*** Opening DATA FOR THE TASK ***
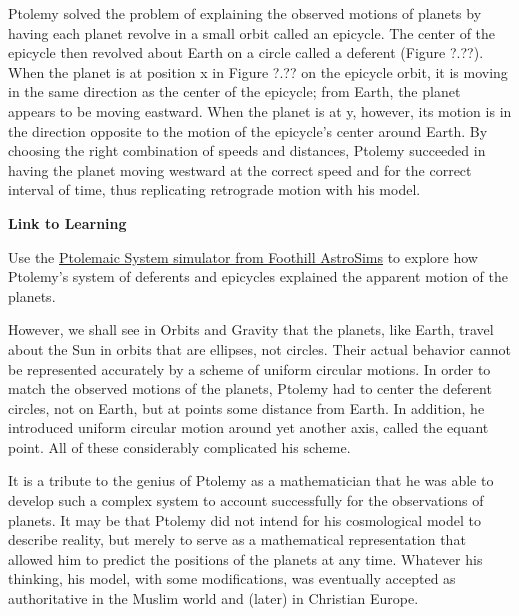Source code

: \documentclass[../../main-astronomy.tex]{subfiles}
\begin{document}
\vspace{1em}

Ptolemy solved the problem of explaining the observed motions of planets by having each planet revolve in a small orbit called an \gls{epicycle}. The center of the epicycle then revolved about Earth on a circle called a deferent (Figure ?.??). When the planet is at position x in Figure ?.?? on the epicycle orbit, it is moving in the same direction as the center of the epicycle; from Earth, the planet appears to be moving eastward. When the planet is at y, however, its motion is in the direction opposite to the motion of the epicycle's center around Earth. By choosing the right combination of speeds and distances, Ptolemy succeeded in having the planet moving westward at the correct speed and for the correct interval of time, thus replicating retrograde motion with his model.

\vspace{1em}


\begin{mdframed}[backgroundcolor=black!10]
    \textbf{Link to Learning}

    \vspace{1ex}

    Use the \href{https://openstax.org/l/30ptolemaic}{Ptolemaic System simulator from Foothill AstroSims} to explore how Ptolemy's system of deferents and epicycles explained the apparent motion of the planets.
\end{mdframed}

\vspace{1em}

However, we shall see in Orbits and Gravity that the planets, like Earth, travel about the Sun in orbits that are ellipses, not circles. Their actual behavior cannot be represented accurately by a scheme of uniform circular motions. In order to match the observed motions of the planets, Ptolemy had to center the deferent circles, not on Earth, but at points some distance from Earth. In addition, he introduced uniform circular motion around yet another axis, called the equant point. All of these considerably complicated his scheme.

\vspace{1em}

It is a tribute to the genius of Ptolemy as a mathematician that he was able to develop such a complex system to account successfully for the observations of planets. It may be that Ptolemy did not intend for his cosmological model to describe reality, but merely to serve as a mathematical representation that allowed him to predict the positions of the planets at any time. Whatever his thinking, his model, with some modifications, was eventually accepted as authoritative in the Muslim world and (later) in Christian Europe.
\end{document}
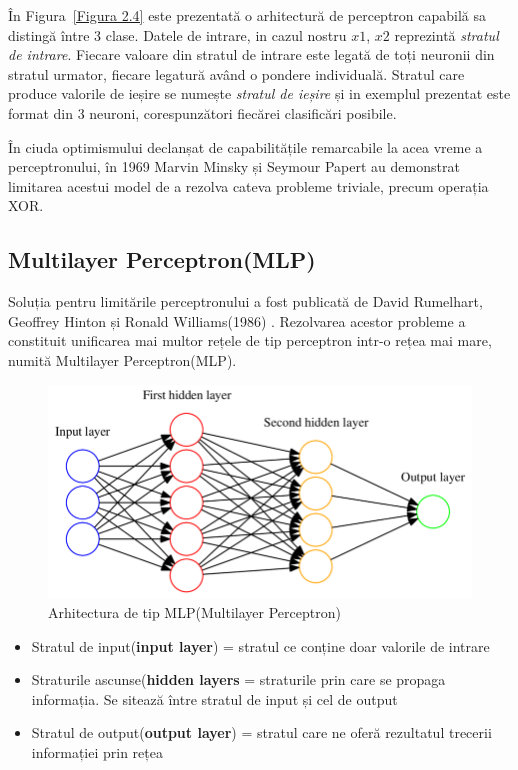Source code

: În Figura~\ref{Figura 2.4} este prezentată o arhitectură de perceptron capabilă sa distingă între 3 clase. Datele de intrare, in cazul nostru $x1$, $x2$ reprezintă \textit{stratul de intrare}. Fiecare valoare din stratul de intrare este legată de toți neuronii din stratul urmator, fiecare legatură având o pondere individuală. Stratul care produce valorile de ieșire se numește \textit{stratul de ieșire} și in exemplul prezentat este format din 3 neuroni, corespunzători fiecărei clasificări posibile. 

În ciuda optimismului declanșat de capabilitățile remarcabile la acea vreme a perceptronului, în 1969 Marvin Minsky și Seymour Papert \cite{minsky1969introduction} au demonstrat limitarea acestui model de a rezolva cateva probleme triviale, precum operația XOR. 

\subsection{Multilayer Perceptron(MLP)}

Soluția pentru limitările perceptronului a fost publicată de David Rumelhart, Geoffrey Hinton și Ronald Williams(1986) \cite{rumelhart1986learning}. Rezolvarea acestor probleme a constituit unificarea mai multor rețele de tip perceptron intr-o rețea mai mare, numită Multilayer Perceptron(MLP).


\begin{figure}[h]
         \centering 
         \includegraphics[width=.6\linewidth]{images/MLP.png}
         \captionsetup{font=footnotesize}
         \caption{Arhitectura de tip MLP(Multilayer Perceptron) \cite{phdthesis}}
\end{figure}

\begin{itemize}
    \item Stratul de input(\textbf{input layer}) = stratul ce conține doar valorile de intrare
    \item Straturile ascunse(\textbf{hidden layers} = straturile prin care se propaga informația. Se sitează între stratul de input și cel de output
    \item Stratul de output(\textbf{output layer}) = stratul care ne oferă rezultatul trecerii informației prin rețea
\end{itemize}

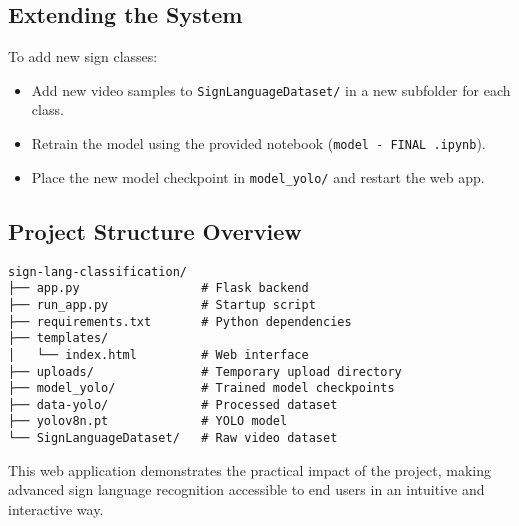 \documentclass[11pt, a4paper]{article}
\begin{document}
\subsection{Extending the System}
To add new sign classes:
\begin{itemize}
    \item Add new video samples to \texttt{SignLanguageDataset/} in a new subfolder for each class.
    \item Retrain the model using the provided notebook (\texttt{model - FINAL .ipynb}).
    \item Place the new model checkpoint in \texttt{model\_yolo/} and restart the web app.
\end{itemize}

\subsection{Project Structure Overview}
\begin{verbatim}
sign-lang-classification/
├── app.py                 # Flask backend
├── run_app.py             # Startup script
├── requirements.txt       # Python dependencies
├── templates/
│   └── index.html         # Web interface
├── uploads/               # Temporary upload directory
├── model_yolo/            # Trained model checkpoints
├── data-yolo/             # Processed dataset
├── yolov8n.pt             # YOLO model
└── SignLanguageDataset/   # Raw video dataset
\end{verbatim}

This web application demonstrates the practical impact of the project, making advanced sign language recognition accessible to end users in an intuitive and interactive way.




\end{document}

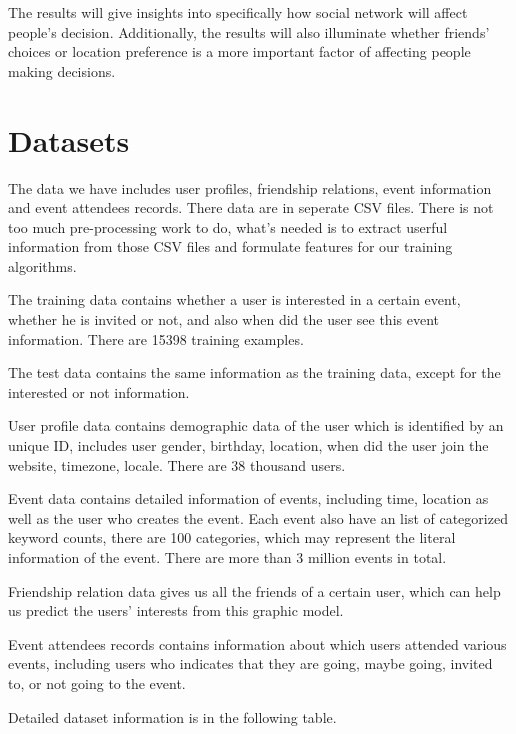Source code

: \documentclass{article} %
\begin{document}
The results will give insights into specifically how social network will affect people's decision. Additionally, the results will also illuminate whether friends' choices or location preference is a more important factor of affecting people making decisions.

\section{Datasets}
The data we have includes user profiles, friendship relations, event information and event attendees records. There data are in seperate CSV files. There is not too much pre-processing work to do, what's needed is to extract userful information from those CSV files and formulate features for our training algorithms.

The training data contains whether a user is interested in a certain event, whether he is invited or not, and also when did the user see this event information. There are 15398 training examples.

The test data contains the same information as the training data, except for the interested or not information.

User profile data contains demographic data of the user which is identified by an unique ID, includes user gender, birthday, location, when did the user join the website, timezone, locale. There are 38 thousand users.

Event data contains detailed information of events, including time, location as well as the user who creates the event. Each event also have an list of categorized keyword counts, there are 100 categories, which may represent the literal information of the event.  There are more than 3 million events in total.

Friendship relation data gives us all the friends of a certain user, which can help us predict the users' interests from this graphic model. 

Event attendees records contains information about which users attended various events, including users who indicates that they are going, maybe going, invited to, or not going to the event.

Detailed dataset information is in the following table.
\end{document}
*** Closing DATA FOR THE TASK ***
ASSIGNED TASK
Could you please write out the entries exactly as they are, with every picture left out?

OUTPUT OF THE EXERCISE
Source code

: \documentclass[../../main-astronomy.tex]{subfiles}
\begin{document}
\vspace{1em}

Ptolemy solved the problem of explaining the observed motions of planets by having each planet revolve in a small orbit called an \gls{epicycle}. The center of the epicycle then revolved about Earth on a circle called a deferent (Figure ?.??). When the planet is at position x in Figure ?.?? on the epicycle orbit, it is moving in the same direction as the center of the epicycle; from Earth, the planet appears to be moving eastward. When the planet is at y, however, its motion is in the direction opposite to the motion of the epicycle's center around Earth. By choosing the right combination of speeds and distances, Ptolemy succeeded in having the planet moving westward at the correct speed and for the correct interval of time, thus replicating retrograde motion with his model.

\vspace{1em}


\begin{mdframed}[backgroundcolor=black!10]
    \textbf{Link to Learning}

    \vspace{1ex}

    Use the \href{https://openstax.org/l/30ptolemaic}{Ptolemaic System simulator from Foothill AstroSims} to explore how Ptolemy's system of deferents and epicycles explained the apparent motion of the planets.
\end{mdframed}

\vspace{1em}

However, we shall see in Orbits and Gravity that the planets, like Earth, travel about the Sun in orbits that are ellipses, not circles. Their actual behavior cannot be represented accurately by a scheme of uniform circular motions. In order to match the observed motions of the planets, Ptolemy had to center the deferent circles, not on Earth, but at points some distance from Earth. In addition, he introduced uniform circular motion around yet another axis, called the equant point. All of these considerably complicated his scheme.

\vspace{1em}

It is a tribute to the genius of Ptolemy as a mathematician that he was able to develop such a complex system to account successfully for the observations of planets. It may be that Ptolemy did not intend for his cosmological model to describe reality, but merely to serve as a mathematical representation that allowed him to predict the positions of the planets at any time. Whatever his thinking, his model, with some modifications, was eventually accepted as authoritative in the Muslim world and (later) in Christian Europe.
\end{document}
Source code

: În Figura~\ref{Figura 2.4} este prezentată o arhitectură de perceptron capabilă sa distingă între 3 clase. Datele de intrare, in cazul nostru $x1$, $x2$ reprezintă \textit{stratul de intrare}. Fiecare valoare din stratul de intrare este legată de toți neuronii din stratul urmator, fiecare legatură având o pondere individuală. Stratul care produce valorile de ieșire se numește \textit{stratul de ieșire} și in exemplul prezentat este format din 3 neuroni, corespunzători fiecărei clasificări posibile. 

În ciuda optimismului declanșat de capabilitățile remarcabile la acea vreme a perceptronului, în 1969 Marvin Minsky și Seymour Papert \cite{minsky1969introduction} au demonstrat limitarea acestui model de a rezolva cateva probleme triviale, precum operația XOR. 

\subsection{Multilayer Perceptron(MLP)}

Soluția pentru limitările perceptronului a fost publicată de David Rumelhart, Geoffrey Hinton și Ronald Williams(1986) \cite{rumelhart1986learning}. Rezolvarea acestor probleme a constituit unificarea mai multor rețele de tip perceptron intr-o rețea mai mare, numită Multilayer Perceptron(MLP).


\begin{figure}[h]
         \centering 
         \includegraphics[width=.6\linewidth]{images/MLP.png}
         \captionsetup{font=footnotesize}
         \caption{Arhitectura de tip MLP(Multilayer Perceptron) \cite{phdthesis}}
\end{figure}

\begin{itemize}
    \item Stratul de input(\textbf{input layer}) = stratul ce conține doar valorile de intrare
    \item Straturile ascunse(\textbf{hidden layers} = straturile prin care se propaga informația. Se sitează între stratul de input și cel de output
    \item Stratul de output(\textbf{output layer}) = stratul care ne oferă rezultatul trecerii informației prin rețea
\end{itemize}

 \documentclass[11pt, a4paper]{article}
\begin{document}
\subsection{Extending the System}
To add new sign classes:
\begin{itemize}
    \item Add new video samples to \texttt{SignLanguageDataset/} in a new subfolder for each class.
    \item Retrain the model using the provided notebook (\texttt{model - FINAL .ipynb}).
    \item Place the new model checkpoint in \texttt{model\_yolo/} and restart the web app.
\end{itemize}

\subsection{Project Structure Overview}
\begin{verbatim}
sign-lang-classification/
├── app.py                 # Flask backend
├── run_app.py             # Startup script
├── requirements.txt       # Python dependencies
├── templates/
│   └── index.html         # Web interface
├── uploads/               # Temporary upload directory
├── model_yolo/            # Trained model checkpoints
├── data-yolo/             # Processed dataset
├── yolov8n.pt             # YOLO model
└── SignLanguageDataset/   # Raw video dataset
\end{verbatim}

This web application demonstrates the practical impact of the project, making advanced sign language recognition accessible to end users in an intuitive and interactive way.




\end{document}

Source code

: \documentclass{article} %
\begin{document}
The results will give insights into specifically how social network will affect people's decision. Additionally, the results will also illuminate whether friends' choices or location preference is a more important factor of affecting people making decisions.

\section{Datasets}
The data we have includes user profiles, friendship relations, event information and event attendees records. There data are in seperate CSV files. There is not too much pre-processing work to do, what's needed is to extract userful information from those CSV files and formulate features for our training algorithms.

The training data contains whether a user is interested in a certain event, whether he is invited or not, and also when did the user see this event information. There are 15398 training examples.

The test data contains the same information as the training data, except for the interested or not information.

User profile data contains demographic data of the user which is identified by an unique ID, includes user gender, birthday, location, when did the user join the website, timezone, locale. There are 38 thousand users.

Event data contains detailed information of events, including time, location as well as the user who creates the event. Each event also have an list of categorized keyword counts, there are 100 categories, which may represent the literal information of the event.  There are more than 3 million events in total.

Friendship relation data gives us all the friends of a certain user, which can help us predict the users' interests from this graphic model. 

Event attendees records contains information about which users attended various events, including users who indicates that they are going, maybe going, invited to, or not going to the event.

Detailed dataset information is in the following table.
\end{document}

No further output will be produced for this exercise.